▸ Recorded data
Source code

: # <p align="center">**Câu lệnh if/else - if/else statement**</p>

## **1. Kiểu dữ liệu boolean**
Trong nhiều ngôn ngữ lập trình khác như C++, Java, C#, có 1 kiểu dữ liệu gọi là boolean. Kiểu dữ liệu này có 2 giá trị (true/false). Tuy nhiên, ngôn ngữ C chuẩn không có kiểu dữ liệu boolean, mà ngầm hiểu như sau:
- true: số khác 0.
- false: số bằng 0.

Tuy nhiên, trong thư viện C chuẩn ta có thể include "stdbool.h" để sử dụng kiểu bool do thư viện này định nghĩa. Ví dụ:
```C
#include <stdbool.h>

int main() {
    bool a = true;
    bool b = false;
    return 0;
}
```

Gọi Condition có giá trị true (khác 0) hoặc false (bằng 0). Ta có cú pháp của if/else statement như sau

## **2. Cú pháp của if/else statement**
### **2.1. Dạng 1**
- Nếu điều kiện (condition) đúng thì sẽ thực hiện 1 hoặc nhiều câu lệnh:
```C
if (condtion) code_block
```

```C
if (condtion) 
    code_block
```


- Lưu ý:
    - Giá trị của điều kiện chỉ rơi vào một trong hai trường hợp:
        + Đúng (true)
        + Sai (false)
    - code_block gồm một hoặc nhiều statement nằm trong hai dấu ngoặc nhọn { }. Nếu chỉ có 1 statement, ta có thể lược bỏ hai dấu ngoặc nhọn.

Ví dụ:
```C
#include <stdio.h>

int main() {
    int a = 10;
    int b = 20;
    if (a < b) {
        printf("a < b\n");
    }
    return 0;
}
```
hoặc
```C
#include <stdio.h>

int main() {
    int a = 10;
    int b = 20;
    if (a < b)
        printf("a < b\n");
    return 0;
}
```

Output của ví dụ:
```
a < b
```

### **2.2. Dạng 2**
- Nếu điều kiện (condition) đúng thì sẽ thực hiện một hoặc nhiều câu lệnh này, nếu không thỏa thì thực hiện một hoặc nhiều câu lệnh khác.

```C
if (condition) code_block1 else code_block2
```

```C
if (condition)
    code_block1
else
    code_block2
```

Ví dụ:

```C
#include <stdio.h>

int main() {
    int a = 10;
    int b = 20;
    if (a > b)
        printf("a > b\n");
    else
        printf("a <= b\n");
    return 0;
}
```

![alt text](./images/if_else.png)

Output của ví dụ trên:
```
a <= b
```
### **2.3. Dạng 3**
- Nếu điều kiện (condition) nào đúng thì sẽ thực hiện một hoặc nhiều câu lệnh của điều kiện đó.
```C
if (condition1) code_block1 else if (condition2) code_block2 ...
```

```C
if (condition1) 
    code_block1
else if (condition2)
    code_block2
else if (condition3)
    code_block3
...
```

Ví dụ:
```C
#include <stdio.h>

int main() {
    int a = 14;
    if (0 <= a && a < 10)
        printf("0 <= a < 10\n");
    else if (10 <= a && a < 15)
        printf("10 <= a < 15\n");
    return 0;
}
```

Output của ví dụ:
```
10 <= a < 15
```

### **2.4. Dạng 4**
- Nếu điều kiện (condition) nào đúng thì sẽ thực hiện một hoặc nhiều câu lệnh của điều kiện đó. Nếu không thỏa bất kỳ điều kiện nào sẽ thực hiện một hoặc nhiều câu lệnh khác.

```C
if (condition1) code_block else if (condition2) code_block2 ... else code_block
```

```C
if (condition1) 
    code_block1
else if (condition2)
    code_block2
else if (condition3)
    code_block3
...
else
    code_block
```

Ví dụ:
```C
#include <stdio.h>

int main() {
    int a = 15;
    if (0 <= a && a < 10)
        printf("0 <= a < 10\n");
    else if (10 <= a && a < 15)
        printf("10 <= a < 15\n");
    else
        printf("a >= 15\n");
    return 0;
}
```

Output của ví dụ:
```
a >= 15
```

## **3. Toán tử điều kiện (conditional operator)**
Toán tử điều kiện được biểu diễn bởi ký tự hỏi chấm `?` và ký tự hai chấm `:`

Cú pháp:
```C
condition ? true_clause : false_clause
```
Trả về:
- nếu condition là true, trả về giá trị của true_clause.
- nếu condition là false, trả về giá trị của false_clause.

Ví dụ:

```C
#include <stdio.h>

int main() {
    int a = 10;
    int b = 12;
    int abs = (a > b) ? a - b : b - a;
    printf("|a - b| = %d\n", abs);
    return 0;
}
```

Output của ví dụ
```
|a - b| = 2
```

▸ Required work
Copy each entry above exactly, character for character.

▸ Task answer
Source code

: # <p align="center">**Câu lệnh if/else - if/else statement**</p>

## **1. Kiểu dữ liệu boolean**
Trong nhiều ngôn ngữ lập trình khác như C++, Java, C#, có 1 kiểu dữ liệu gọi là boolean. Kiểu dữ liệu này có 2 giá trị (true/false). Tuy nhiên, ngôn ngữ C chuẩn không có kiểu dữ liệu boolean, mà ngầm hiểu như sau:
- true: số khác 0.
- false: số bằng 0.

Tuy nhiên, trong thư viện C chuẩn ta có thể include "stdbool.h" để sử dụng kiểu bool do thư viện này định nghĩa. Ví dụ:
```C
#include <stdbool.h>

int main() {
    bool a = true;
    bool b = false;
    return 0;
}
```

Gọi Condition có giá trị true (khác 0) hoặc false (bằng 0). Ta có cú pháp của if/else statement như sau

## **2. Cú pháp của if/else statement**
### **2.1. Dạng 1**
- Nếu điều kiện (condition) đúng thì sẽ thực hiện 1 hoặc nhiều câu lệnh:
```C
if (condtion) code_block
```

```C
if (condtion) 
    code_block
```


- Lưu ý:
    - Giá trị của điều kiện chỉ rơi vào một trong hai trường hợp:
        + Đúng (true)
        + Sai (false)
    - code_block gồm một hoặc nhiều statement nằm trong hai dấu ngoặc nhọn { }. Nếu chỉ có 1 statement, ta có thể lược bỏ hai dấu ngoặc nhọn.

Ví dụ:
```C
#include <stdio.h>

int main() {
    int a = 10;
    int b = 20;
    if (a < b) {
        printf("a < b\n");
    }
    return 0;
}
```
hoặc
```C
#include <stdio.h>

int main() {
    int a = 10;
    int b = 20;
    if (a < b)
        printf("a < b\n");
    return 0;
}
```

Output của ví dụ:
```
a < b
```

### **2.2. Dạng 2**
- Nếu điều kiện (condition) đúng thì sẽ thực hiện một hoặc nhiều câu lệnh này, nếu không thỏa thì thực hiện một hoặc nhiều câu lệnh khác.

```C
if (condition) code_block1 else code_block2
```

```C
if (condition)
    code_block1
else
    code_block2
```

Ví dụ:

```C
#include <stdio.h>

int main() {
    int a = 10;
    int b = 20;
    if (a > b)
        printf("a > b\n");
    else
        printf("a <= b\n");
    return 0;
}
```

![alt text](./images/if_else.png)

Output của ví dụ trên:
```
a <= b
```
### **2.3. Dạng 3**
- Nếu điều kiện (condition) nào đúng thì sẽ thực hiện một hoặc nhiều câu lệnh của điều kiện đó.
```C
if (condition1) code_block1 else if (condition2) code_block2 ...
```

```C
if (condition1) 
    code_block1
else if (condition2)
    code_block2
else if (condition3)
    code_block3
...
```

Ví dụ:
```C
#include <stdio.h>

int main() {
    int a = 14;
    if (0 <= a && a < 10)
        printf("0 <= a < 10\n");
    else if (10 <= a && a < 15)
        printf("10 <= a < 15\n");
    return 0;
}
```

Output của ví dụ:
```
10 <= a < 15
```

### **2.4. Dạng 4**
- Nếu điều kiện (condition) nào đúng thì sẽ thực hiện một hoặc nhiều câu lệnh của điều kiện đó. Nếu không thỏa bất kỳ điều kiện nào sẽ thực hiện một hoặc nhiều câu lệnh khác.

```C
if (condition1) code_block else if (condition2) code_block2 ... else code_block
```

```C
if (condition1) 
    code_block1
else if (condition2)
    code_block2
else if (condition3)
    code_block3
...
else
    code_block
```

Ví dụ:
```C
#include <stdio.h>

int main() {
    int a = 15;
    if (0 <= a && a < 10)
        printf("0 <= a < 10\n");
    else if (10 <= a && a < 15)
        printf("10 <= a < 15\n");
    else
        printf("a >= 15\n");
    return 0;
}
```

Output của ví dụ:
```
a >= 15
```

## **3. Toán tử điều kiện (conditional operator)**
Toán tử điều kiện được biểu diễn bởi ký tự hỏi chấm `?` và ký tự hai chấm `:`

Cú pháp:
```C
condition ? true_clause : false_clause
```
Trả về:
- nếu condition là true, trả về giá trị của true_clause.
- nếu condition là false, trả về giá trị của false_clause.

Ví dụ:

```C
#include <stdio.h>

int main() {
    int a = 10;
    int b = 12;
    int abs = (a > b) ? a - b : b - a;
    printf("|a - b| = %d\n", abs);
    return 0;
}
```

Output của ví dụ
```
|a - b| = 2
```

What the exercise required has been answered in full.